A company working in the security token space was complaining about KYC whitelists and how they revealed a lot of information about who was participating in the sale and the ownership percentages post-sale. I thought a bit about how to solve this and came up with using a Bloom filter to anonymize the whitelist. At the same time, I realized that using a Bloom filter would also greatly reduce the cost associated with doing on-chain KYC.
As governments begin to scrutinize ICOs more closely, token issuers have begun to realize the importance of stronger KYC/AML procedures to prevent unknown or unapproved entities from acquiring tokens. The ability to prevent such entities from acquiring tokens is especially acute for security tokens which are explicitly assumed to fall under regulatory oversight. Proposed protocols such as Zeppelin's Transaction Permission Layer (TPL) offer a framework for controlling token transactions and modeling regulations in smart contract code.

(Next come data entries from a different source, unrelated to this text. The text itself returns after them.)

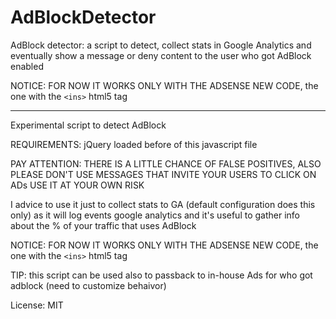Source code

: AdBlockDetector
===============

AdBlock detector: a script to detect, collect stats in Google Analytics and eventually show a message or deny content to the user who got AdBlock enabled 

NOTICE: FOR NOW IT WORKS ONLY WITH THE ADSENSE NEW CODE, the one with the ```<ins>``` html5 tag

____
 
  Experimental script to detect AdBlock
  
  REQUIREMENTS: jQuery loaded before of this javascript file
  
  PAY ATTENTION: THERE IS A LITTLE CHANCE OF FALSE POSITIVES,
  ALSO PLEASE DON'T USE MESSAGES THAT INVITE YOUR USERS TO CLICK ON ADs
  USE IT AT YOUR OWN RISK
 
  I advice to use it just to collect stats to GA (default configuration does this only)
  as it will log events google analytics and it's useful to
  gather info about the % of your traffic that uses AdBlock
  
  NOTICE: FOR NOW IT WORKS ONLY WITH THE ADSENSE NEW CODE, the one with the ```<ins>``` html5 tag
  
  TIP: this script can be used also to passback to in-house Ads for who got adblock (need to customize behaivor)
  
  
  License: MIT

The ability to restrict token sales and transactions to KYC'ed addresses is typically implemented by publishing a "whitelist" of approved addresses to the chain. However, this approach suffers from two major drawbacks. First, the cost of publishing addresses to the blockchain is quite high; as an example, whitelisting just 7473 addresses cost Bluzelle 9.345 Eth (over $11k at the time). Second, publishing a whitelist forces all approved participants to be publicly known ahead of time. This is problematic for token holders who wish to spread their holdings over multiple addresses or those who wish to remain anonymous before the token issuance has started. This problem is especially acute for security tokens, where ownership percentages, transfers, or the total number of holders can convey important market information.
To ameliorate both of these problems, we propose nameless-kyc, a technique for efficiently whitelisting large numbers of addresses using Bloom filters, reducing cost by over an order of magnitude. Moreover, the use of Bloom filters effectively anonymizes the whitelist, preventing public disclosure of the approved addresses and the exact size of the whitelist.
We include in this code repository a working implementation of a
TransactionChcker on the TPL protocol, restricting on-chain transfers of a hypothetical ERC20 token to a set of whitelisted addresses. Our results demonstrate large cost savings; storing 7500 addresses costs only 0.63 Eth, with a small probability of false positives. We believe nameless-kyc can efficiently whitelist potentially hundreds of thousands or even millions of addresses.